# Recorded data
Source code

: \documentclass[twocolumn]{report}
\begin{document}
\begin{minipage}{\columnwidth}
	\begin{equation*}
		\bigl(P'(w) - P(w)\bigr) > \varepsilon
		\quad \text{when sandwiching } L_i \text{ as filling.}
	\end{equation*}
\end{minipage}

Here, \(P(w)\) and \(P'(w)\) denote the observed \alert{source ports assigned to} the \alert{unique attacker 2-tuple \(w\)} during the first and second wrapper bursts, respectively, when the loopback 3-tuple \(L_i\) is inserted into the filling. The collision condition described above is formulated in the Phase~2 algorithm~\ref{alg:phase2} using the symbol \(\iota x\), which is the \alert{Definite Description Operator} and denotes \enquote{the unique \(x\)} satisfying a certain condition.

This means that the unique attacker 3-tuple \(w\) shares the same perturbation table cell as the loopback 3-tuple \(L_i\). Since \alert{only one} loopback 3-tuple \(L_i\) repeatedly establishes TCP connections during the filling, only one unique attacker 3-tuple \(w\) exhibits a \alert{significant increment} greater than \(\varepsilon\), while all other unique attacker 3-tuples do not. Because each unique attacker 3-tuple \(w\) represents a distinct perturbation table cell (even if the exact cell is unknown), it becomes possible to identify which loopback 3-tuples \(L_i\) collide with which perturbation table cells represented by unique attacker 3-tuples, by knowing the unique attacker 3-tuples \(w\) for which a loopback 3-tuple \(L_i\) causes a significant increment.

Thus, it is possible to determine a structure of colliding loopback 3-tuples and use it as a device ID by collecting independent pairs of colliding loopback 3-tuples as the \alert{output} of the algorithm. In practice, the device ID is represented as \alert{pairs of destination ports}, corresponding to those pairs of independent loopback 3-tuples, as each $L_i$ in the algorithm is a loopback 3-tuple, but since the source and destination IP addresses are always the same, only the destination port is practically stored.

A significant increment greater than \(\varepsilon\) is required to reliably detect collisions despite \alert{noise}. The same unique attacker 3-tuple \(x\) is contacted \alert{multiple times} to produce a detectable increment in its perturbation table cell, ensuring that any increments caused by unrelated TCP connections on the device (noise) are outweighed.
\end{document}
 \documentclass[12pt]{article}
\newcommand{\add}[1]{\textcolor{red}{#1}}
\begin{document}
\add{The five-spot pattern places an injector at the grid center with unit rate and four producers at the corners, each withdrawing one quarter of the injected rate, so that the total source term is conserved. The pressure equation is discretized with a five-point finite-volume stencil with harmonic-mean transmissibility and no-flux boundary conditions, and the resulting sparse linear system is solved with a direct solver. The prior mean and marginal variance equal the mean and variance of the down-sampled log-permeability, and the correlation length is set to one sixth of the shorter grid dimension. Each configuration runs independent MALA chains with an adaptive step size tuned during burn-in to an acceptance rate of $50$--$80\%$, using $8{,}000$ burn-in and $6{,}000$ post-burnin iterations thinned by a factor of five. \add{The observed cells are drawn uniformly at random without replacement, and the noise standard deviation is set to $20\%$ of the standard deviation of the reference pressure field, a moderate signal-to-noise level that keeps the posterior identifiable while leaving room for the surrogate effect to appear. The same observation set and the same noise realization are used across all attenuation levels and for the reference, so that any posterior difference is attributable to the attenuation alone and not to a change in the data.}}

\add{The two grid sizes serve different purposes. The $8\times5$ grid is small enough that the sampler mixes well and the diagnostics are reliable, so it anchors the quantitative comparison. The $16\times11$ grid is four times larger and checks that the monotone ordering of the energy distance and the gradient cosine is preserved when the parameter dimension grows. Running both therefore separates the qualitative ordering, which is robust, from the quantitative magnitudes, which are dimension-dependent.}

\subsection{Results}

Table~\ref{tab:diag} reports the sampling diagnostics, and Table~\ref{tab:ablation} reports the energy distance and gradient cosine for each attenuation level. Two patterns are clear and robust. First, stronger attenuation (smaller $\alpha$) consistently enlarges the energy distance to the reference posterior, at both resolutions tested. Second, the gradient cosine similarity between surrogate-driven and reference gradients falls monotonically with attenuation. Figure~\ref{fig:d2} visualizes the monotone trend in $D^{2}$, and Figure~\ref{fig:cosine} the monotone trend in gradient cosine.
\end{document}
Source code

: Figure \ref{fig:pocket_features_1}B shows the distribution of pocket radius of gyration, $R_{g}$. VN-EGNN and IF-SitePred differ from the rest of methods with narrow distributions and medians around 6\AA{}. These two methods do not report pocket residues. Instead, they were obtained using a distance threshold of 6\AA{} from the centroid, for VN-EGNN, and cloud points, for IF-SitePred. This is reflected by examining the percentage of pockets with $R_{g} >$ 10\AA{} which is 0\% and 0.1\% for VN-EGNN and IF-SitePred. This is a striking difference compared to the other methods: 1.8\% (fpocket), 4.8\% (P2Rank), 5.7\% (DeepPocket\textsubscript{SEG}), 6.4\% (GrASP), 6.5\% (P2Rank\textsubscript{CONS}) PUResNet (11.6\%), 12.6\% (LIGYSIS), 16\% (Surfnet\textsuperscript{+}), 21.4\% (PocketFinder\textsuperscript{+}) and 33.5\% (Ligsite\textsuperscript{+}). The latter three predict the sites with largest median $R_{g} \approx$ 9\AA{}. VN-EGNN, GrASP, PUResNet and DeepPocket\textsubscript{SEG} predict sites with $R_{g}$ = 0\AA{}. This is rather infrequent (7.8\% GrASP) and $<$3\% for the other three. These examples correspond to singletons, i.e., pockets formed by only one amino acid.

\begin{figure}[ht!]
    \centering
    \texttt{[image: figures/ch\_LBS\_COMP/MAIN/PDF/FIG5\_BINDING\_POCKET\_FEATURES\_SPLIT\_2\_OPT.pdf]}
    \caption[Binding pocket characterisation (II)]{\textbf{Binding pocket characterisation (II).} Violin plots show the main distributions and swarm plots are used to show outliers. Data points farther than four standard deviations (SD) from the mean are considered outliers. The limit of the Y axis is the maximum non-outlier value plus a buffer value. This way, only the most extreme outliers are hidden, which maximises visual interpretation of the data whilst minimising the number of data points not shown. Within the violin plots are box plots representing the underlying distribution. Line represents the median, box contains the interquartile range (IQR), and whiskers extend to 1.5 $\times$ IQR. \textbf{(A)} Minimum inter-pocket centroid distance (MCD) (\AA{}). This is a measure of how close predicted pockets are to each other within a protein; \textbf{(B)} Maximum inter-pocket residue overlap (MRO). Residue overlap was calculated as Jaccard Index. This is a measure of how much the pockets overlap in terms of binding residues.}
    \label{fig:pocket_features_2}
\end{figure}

# Work to complete
The records above must be output exactly, in full.

# Worked solution
Source code

: \documentclass[twocolumn]{report}
\begin{document}
\begin{minipage}{\columnwidth}
	\begin{equation*}
		\bigl(P'(w) - P(w)\bigr) > \varepsilon
		\quad \text{when sandwiching } L_i \text{ as filling.}
	\end{equation*}
\end{minipage}

Here, \(P(w)\) and \(P'(w)\) denote the observed \alert{source ports assigned to} the \alert{unique attacker 2-tuple \(w\)} during the first and second wrapper bursts, respectively, when the loopback 3-tuple \(L_i\) is inserted into the filling. The collision condition described above is formulated in the Phase~2 algorithm~\ref{alg:phase2} using the symbol \(\iota x\), which is the \alert{Definite Description Operator} and denotes \enquote{the unique \(x\)} satisfying a certain condition.

This means that the unique attacker 3-tuple \(w\) shares the same perturbation table cell as the loopback 3-tuple \(L_i\). Since \alert{only one} loopback 3-tuple \(L_i\) repeatedly establishes TCP connections during the filling, only one unique attacker 3-tuple \(w\) exhibits a \alert{significant increment} greater than \(\varepsilon\), while all other unique attacker 3-tuples do not. Because each unique attacker 3-tuple \(w\) represents a distinct perturbation table cell (even if the exact cell is unknown), it becomes possible to identify which loopback 3-tuples \(L_i\) collide with which perturbation table cells represented by unique attacker 3-tuples, by knowing the unique attacker 3-tuples \(w\) for which a loopback 3-tuple \(L_i\) causes a significant increment.

Thus, it is possible to determine a structure of colliding loopback 3-tuples and use it as a device ID by collecting independent pairs of colliding loopback 3-tuples as the \alert{output} of the algorithm. In practice, the device ID is represented as \alert{pairs of destination ports}, corresponding to those pairs of independent loopback 3-tuples, as each $L_i$ in the algorithm is a loopback 3-tuple, but since the source and destination IP addresses are always the same, only the destination port is practically stored.

A significant increment greater than \(\varepsilon\) is required to reliably detect collisions despite \alert{noise}. The same unique attacker 3-tuple \(x\) is contacted \alert{multiple times} to produce a detectable increment in its perturbation table cell, ensuring that any increments caused by unrelated TCP connections on the device (noise) are outweighed.
\end{document}
 \documentclass[12pt]{article}
\newcommand{\add}[1]{\textcolor{red}{#1}}
\begin{document}
\add{The five-spot pattern places an injector at the grid center with unit rate and four producers at the corners, each withdrawing one quarter of the injected rate, so that the total source term is conserved. The pressure equation is discretized with a five-point finite-volume stencil with harmonic-mean transmissibility and no-flux boundary conditions, and the resulting sparse linear system is solved with a direct solver. The prior mean and marginal variance equal the mean and variance of the down-sampled log-permeability, and the correlation length is set to one sixth of the shorter grid dimension. Each configuration runs independent MALA chains with an adaptive step size tuned during burn-in to an acceptance rate of $50$--$80\%$, using $8{,}000$ burn-in and $6{,}000$ post-burnin iterations thinned by a factor of five. \add{The observed cells are drawn uniformly at random without replacement, and the noise standard deviation is set to $20\%$ of the standard deviation of the reference pressure field, a moderate signal-to-noise level that keeps the posterior identifiable while leaving room for the surrogate effect to appear. The same observation set and the same noise realization are used across all attenuation levels and for the reference, so that any posterior difference is attributable to the attenuation alone and not to a change in the data.}}

\add{The two grid sizes serve different purposes. The $8\times5$ grid is small enough that the sampler mixes well and the diagnostics are reliable, so it anchors the quantitative comparison. The $16\times11$ grid is four times larger and checks that the monotone ordering of the energy distance and the gradient cosine is preserved when the parameter dimension grows. Running both therefore separates the qualitative ordering, which is robust, from the quantitative magnitudes, which are dimension-dependent.}

\subsection{Results}

Table~\ref{tab:diag} reports the sampling diagnostics, and Table~\ref{tab:ablation} reports the energy distance and gradient cosine for each attenuation level. Two patterns are clear and robust. First, stronger attenuation (smaller $\alpha$) consistently enlarges the energy distance to the reference posterior, at both resolutions tested. Second, the gradient cosine similarity between surrogate-driven and reference gradients falls monotonically with attenuation. Figure~\ref{fig:d2} visualizes the monotone trend in $D^{2}$, and Figure~\ref{fig:cosine} the monotone trend in gradient cosine.
\end{document}
Source code

: Figure \ref{fig:pocket_features_1}B shows the distribution of pocket radius of gyration, $R_{g}$. VN-EGNN and IF-SitePred differ from the rest of methods with narrow distributions and medians around 6\AA{}. These two methods do not report pocket residues. Instead, they were obtained using a distance threshold of 6\AA{} from the centroid, for VN-EGNN, and cloud points, for IF-SitePred. This is reflected by examining the percentage of pockets with $R_{g} >$ 10\AA{} which is 0\% and 0.1\% for VN-EGNN and IF-SitePred. This is a striking difference compared to the other methods: 1.8\% (fpocket), 4.8\% (P2Rank), 5.7\% (DeepPocket\textsubscript{SEG}), 6.4\% (GrASP), 6.5\% (P2Rank\textsubscript{CONS}) PUResNet (11.6\%), 12.6\% (LIGYSIS), 16\% (Surfnet\textsuperscript{+}), 21.4\% (PocketFinder\textsuperscript{+}) and 33.5\% (Ligsite\textsuperscript{+}). The latter three predict the sites with largest median $R_{g} \approx$ 9\AA{}. VN-EGNN, GrASP, PUResNet and DeepPocket\textsubscript{SEG} predict sites with $R_{g}$ = 0\AA{}. This is rather infrequent (7.8\% GrASP) and $<$3\% for the other three. These examples correspond to singletons, i.e., pockets formed by only one amino acid.

\begin{figure}[ht!]
    \centering
    \texttt{[image: figures/ch\_LBS\_COMP/MAIN/PDF/FIG5\_BINDING\_POCKET\_FEATURES\_SPLIT\_2\_OPT.pdf]}
    \caption[Binding pocket characterisation (II)]{\textbf{Binding pocket characterisation (II).} Violin plots show the main distributions and swarm plots are used to show outliers. Data points farther than four standard deviations (SD) from the mean are considered outliers. The limit of the Y axis is the maximum non-outlier value plus a buffer value. This way, only the most extreme outliers are hidden, which maximises visual interpretation of the data whilst minimising the number of data points not shown. Within the violin plots are box plots representing the underlying distribution. Line represents the median, box contains the interquartile range (IQR), and whiskers extend to 1.5 $\times$ IQR. \textbf{(A)} Minimum inter-pocket centroid distance (MCD) (\AA{}). This is a measure of how close predicted pockets are to each other within a protein; \textbf{(B)} Maximum inter-pocket residue overlap (MRO). Residue overlap was calculated as Jaccard Index. This is a measure of how much the pockets overlap in terms of binding residues.}
    \label{fig:pocket_features_2}
\end{figure}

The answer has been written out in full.